3-Day Accelerator Email Course

Day 1 - Pitching

Coach Bob Bennett

These insider drills were developed by one of the winningest Division I coaches of all-time - former American Baseball Coaches Association President, Bob Bennett.

Dry Run Pitching Drill


To help pitchers understand and develop the phases of the pitching motion, in a slow, controlled manner that allows the coach to make adjustments and corrections.


Line up your pitchers facing the coach with about 4-5 feet of space between them. They will wear gloves but do not need a ball for this drill.
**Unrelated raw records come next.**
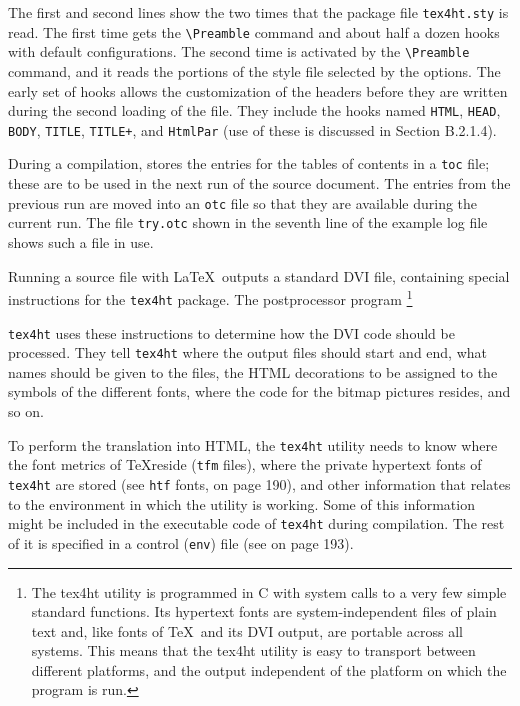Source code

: The first and second lines show the two times that the package file
\verb|tex4ht.sty| is read. The first time gets the \verb|\Preamble|
command and about half a dozen hooks with default configurations. The
second time is activated by the \verb|\Preamble| command, and it reads
the portions of the style file selected by the options. The early set of
hooks allows the customization of the headers before they are written
during the second loading of the file. They include the hooks named
\verb|HTML|, \verb|HEAD|, \verb|BODY|, \verb|TITLE|, \verb|TITLE+|, and
\verb|HtmlPar| (use of these is discussed in Section B.2.1.4). 

During a compilation, \texht stores the entries for the tables of
contents in a \verb|toc| file; these are to be used in the next run of
the source document. The entries from the previous run are moved into an
\verb|otc| file so that they are available during the current run. The
file \verb|try.otc| shown in the seventh line of the example log file
shows such a file in use. 


Running a source file with \LaTeX\  outputs a standard DVI file,
containing special instructions for the \verb|tex4ht| package. The
postprocessor program 
\ifx\HCode\undefined%
\footnote{%
The tex4ht utility is programmed in C with system calls to a very few
simple standard functions. Its hypertext fonts are system-independent
files of plain text and, like fonts of \TeX\  and its DVI output, are
portable across all systems. This means that the tex4ht utility is easy
to transport between different platforms, and the output independent of
the platform on which the program is run. 
}%
\else%
\fi%

\verb|tex4ht| uses these instructions to determine how the DVI code should be
processed. They tell \verb|tex4ht| where the output files should start
and end, what names should be given to the files, 
the HTML decorations to be assigned to the symbols of the different fonts, where 
the code for the bitmap pictures resides, and so on. 

To perform the translation into HTML, the \verb|tex4ht| utility needs to
know where the font metrics of  \TeX reside (\verb|tfm| files), where
the private hypertext fonts of \verb|tex4ht| are stored (see \verb|htf|
fonts,  on page 190), and other information that relates to
the environment in which the utility is working. Some of this
information might be included in the executable code of \verb|tex4ht|
during compilation.  The rest of it is specified in a control
(\verb|env|) file (see  on page 193). 

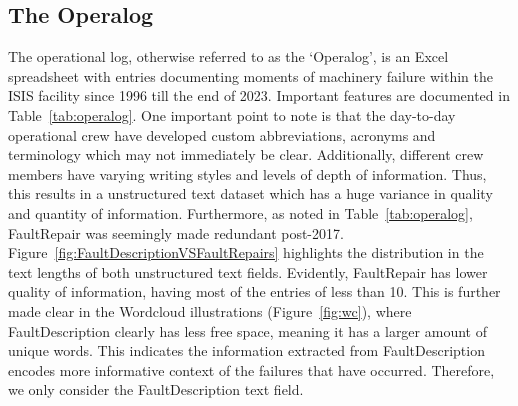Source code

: \documentclass[10pt,oneside]{report}
\begin{document}
\subsection{The Operalog}
The operational log, otherwise referred to as the `Operalog', is an Excel spreadsheet with entries documenting moments of machinery failure within the ISIS facility since 1996 till the end of 2023. Important features are documented in Table~\ref{tab:operalog}. One important point to note is that the day-to-day operational crew have developed custom abbreviations, acronyms and terminology which may not immediately be clear. Additionally, different crew members have varying writing styles and levels of depth of information. Thus, this results in a unstructured text dataset which has a huge variance in quality and quantity of information. Furthermore, as noted in Table~\ref{tab:operalog}, FaultRepair was seemingly made redundant post-2017. Figure~\ref{fig:FaultDescriptionVSFaultRepairs} highlights the distribution in the text lengths of both unstructured text fields. Evidently, FaultRepair has lower quality of information, having most of the entries of less than 10. This is further made clear in the Wordcloud illustrations (Figure~\ref{fig:wc}), where FaultDescription clearly has less free space, meaning it has a larger amount of unique words. This indicates the information extracted from FaultDescription encodes more informative context of the failures that have occurred. Therefore, we only consider the FaultDescription text field.
\end{document}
Take your pitchers through each phase of the pitching motion one by one, stopping at the end of each phase to make adjustments and corrections.

Phase 1: Stance

• The pitcher's weight should be evenly distributed on both feet
• Eyes should be facing the target
• The glove should be palm up and the throwing hand palm down to conceal the ball

Phase 2: Pivot and Balance

  • Take a short "rocker step" with the stride foot (glove side foot) that goes backward, away from the rubber
  • The step should be short, and compact so the pitcher's head remains over the ball side foot.
  • Following the rocker step, the pivot foot (ball side foot) will square off parallel to the rubber
  • Bring the stride leg up into a controlled motion to transfer the pitcher's weight into the pivot leg
  • Hold the "balance" position with the stride leg up and balance until the coach says stop


Phase 3: Separation and Stride

  • After the stride leg reaches its highest point of elevation, the pitcher will separate his hands in a thumbs down position, while beginning his stride toward home plate
  • Perform a controlled "fall" towards home plate, with the head, glove side knee, elbow and shoulder leading the way
  • Make sure to keep a firm back pivot leg, rather than collapsing it down into a "drop and drive" motion. This will help pitchers keep the ball release point high, and develop pitches that travel on a downward plane toward the hitter
  • Upon foot strike of the stride leg, the arms and body should form a "T" position. Minimize stress on the stride leg by landing with a bent knee.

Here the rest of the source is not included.